A teenager who was adopted by a pedophile and endured years of Internet-distributed sexual torment -- tracked from afar by the Toronto police sex-crimes unit -- pleaded yesterday with U.S. legislators for laws to help govern cyberspace.
"If we can put a man on the moon, we can make the Net safe for kids," 13-year-old Masha Allen told the House subcommittee on oversight and investigation in Washington.
As bad as the abuse the Russian-born girl suffered after being adopted for cash by an American pedophile is the knowledge that hundreds of pictures depicting her degradation still circulate around the world.
"For five years I was held hostage by a monster," Masha testified.
Wearing spectacles and speaking in a soft American accent, she read from a searing prepared statement that was packed with horror and raised startling questions about international adoption procedures.
Masha spoke of being born in Russia to a father who abandoned her and an alcoholic mother who once stabbed her in the neck, and of living in an orphanage where "no one ever came to check on me."
In July of 1998, she was five years old, she told the committee, when the friendly man from Plum, Pa., about 20 kilometres from Pittsburgh, showed up to adopt her.
"The abuse started the night I got [to the United States] He made me sleep in his bed from the very beginning. He molested me all the time. . . . He even pretended to marry me. . . . And he told me that if I ever told about what was happening to me, something bad would happen to me."
No one in Pennsylvania ever inquired about how she was faring in her new home, she testified -- even though it was a requirement under the Russian adoption agreement.
"And there are a lot of other kids like me too," she said. "But no one seems to care about this."
Masha's face was one the Toronto police sex-crimes unit knew for years, before finally discovering the child's identity.
As the 11-officer staff struggled to keep track of the child sex abuse mushrooming on the Internet, they first learned of Masha late in 2003 through a British detective who had duplicated the pictures from an underground Internet newsgroup.
She looked to be about 6, and Detective Sergeant Paul Gillespie later described the hundreds of images of degradation and torture as among "the worst we've ever seen."
The pictures had been shot in a variety of locations, including one that looked like a North American resort hotel.
Sensing an emergency, Det. Sgt. Gillespie and colleagues took a bold and unprecedented step: In February of 2005, they released pictures of the hotel, but with Masha's image deleted, in hopes that someone could recognize the furniture, decor or a nearby fountain.
They also released photos of a different young girl, thought to have been a witness in the abuse.
It worked. Within minutes of the pictures being broadcast on the Toronto Police Service website and several television stations, two telephone callers had identified the location as Disney World, in Orlando.
That prompted the Florida State Police to pitch in, and within a few weeks a match was made between the pictures of Masha and images stored in the National Center for Missing and Exploited Children, the principal U.S. clearing house for Internet sex crimes.
From there, a semi-satisfactory ending to the story emerged.
Masha, as it turned out, had been rescued two years earlier by a suburban Chicago detective, who, through tracking child pornography on the Net, located divorced engineer Matthew Mancuso in Plum.
When the U.S. Federal Bureau of Investigation raided Mr. Mancuso's home in May of 2003, agents had expected to find child pornography, which they did. But they also found the 10-year-old Russian-born girl, for whom Mr. Mancuso had paid $15,000.
The sexual abuse began on her first night in her new home. Masha told the subcommittee yesterday it never ceased. Not only did he rape and torture her, he also sold at least 200 pictures of the abuse on the Net.
Mr. Mancuso went so far as to limit his captive's food intake so she would look even younger than she was, she testified yesterday, noting that her image is prized among child-porn collectors.
In November of 2005, Mr. Mancuso -- who had also molested his biological daughter -- was sentenced to 35 to 70 years in prison. That was on top of 15 years he received a year earlier for child-pornography offences.

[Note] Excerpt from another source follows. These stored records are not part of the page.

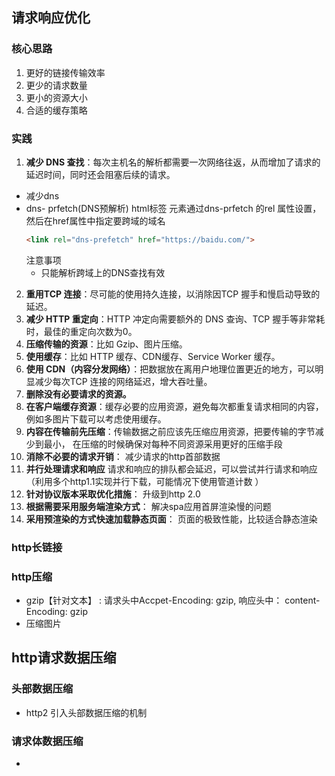 ## 请求响应优化
### 核心思路
  1. 更好的链接传输效率
  2. 更少的请求数量
  3. 更小的资源大小
  4. 合适的缓存策略

### 实践
1. **减少 DNS 查找**：每次主机名的解析都需要一次网络往返，从而增加了请求的延迟时间，同时还会阻塞后续的请求。

  - 减少dns
  - dns- prfetch(DNS预解析)
    html标签<link> 元素通过dns-prfetch 的rel 属性设置，然后在href属性中指定要跨域的域名
    ```html
    <link rel="dns-prefetch" href="https://baidu.com/">
    ```
    注意事项
      - 只能解析跨域上的DNS查找有效
2. **重用TCP 连接**：尽可能的使用持久连接，以消除因TCP 握手和慢启动导致的延迟。
3. **减少 HTTP 重定向**：HTTP 冲定向需要额外的 DNS 查询、TCP 握手等非常耗时，最佳的重定向次数为0。
4. **压缩传输的资源**：比如 Gzip、图片压缩。
5. **使用缓存**：比如 HTTP 缓存、CDN缓存、Service Worker 缓存。
6. **使用 CDN（内容分发网络）**：把数据放在离用户地理位置更近的地方，可以明显减少每次TCP 连接的网络延迟，增大吞吐量。
7. **删除没有必要请求的资源。**
8. **在客户端缓存资源**：缓存必要的应用资源，避免每次都重复请求相同的内容，例如多图片下载可以考虑使用缓存。
9. **内容在传输前先压缩**：传输数据之前应该先压缩应用资源，把要传输的字节减少到最小， 在压缩的时候确保对每种不同资源采用更好的压缩手段
10. **消除不必要的请求开销**： 减少请求的http首部数据
11. **并行处理请求和响应** 请求和响应的排队都会延迟，可以尝试并行请求和响应（利用多个http1.1实现并行下载，可能情况下使用管道计数 ）
12. **针对协议版本采取优化措施**： 升级到http 2.0
13. **根据需要采用服务端渲染方式**： 解决spa应用首屏渲染慢的问题
14. **采用预渲染的方式快速加载静态页面**： 页面的极致性能，比较适合静态渲染 

### http长链接

### http压缩
- gzip【针对文本】 : 请求头中Accpet-Encoding: gzip, 响应头中： content-Encoding: gzip 
- 压缩图片
## http请求数据压缩
### 头部数据压缩
  - http2 引入头部数据压缩的机制
### 请求体数据压缩
  -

Now 46 years old and in a Massachusetts facility for sex offenders, he is unlikely ever to be released, authorities say.
"A person like Matthew can never be rehabilitated," Masha told the subcommittee, voicing concern about the comforts and privileges her tormentor receives, and regret he was not jailed longer.
Yesterday was not the first time Masha had spoken out. Now living in Douglasville, Ga., with a new family, she has appeared on television shows, including The Oprah Winfrey Show.
Prompted in large part by what happened to her, federal legislation dubbed Masha's Law, has been introduced in the U.S. Senate.
The new law would triple to $150,000 the penalty for downloading child porn. It would also allow victims, upon reaching 18, to sue anyone who buys, sells or distributes pictures of them as children.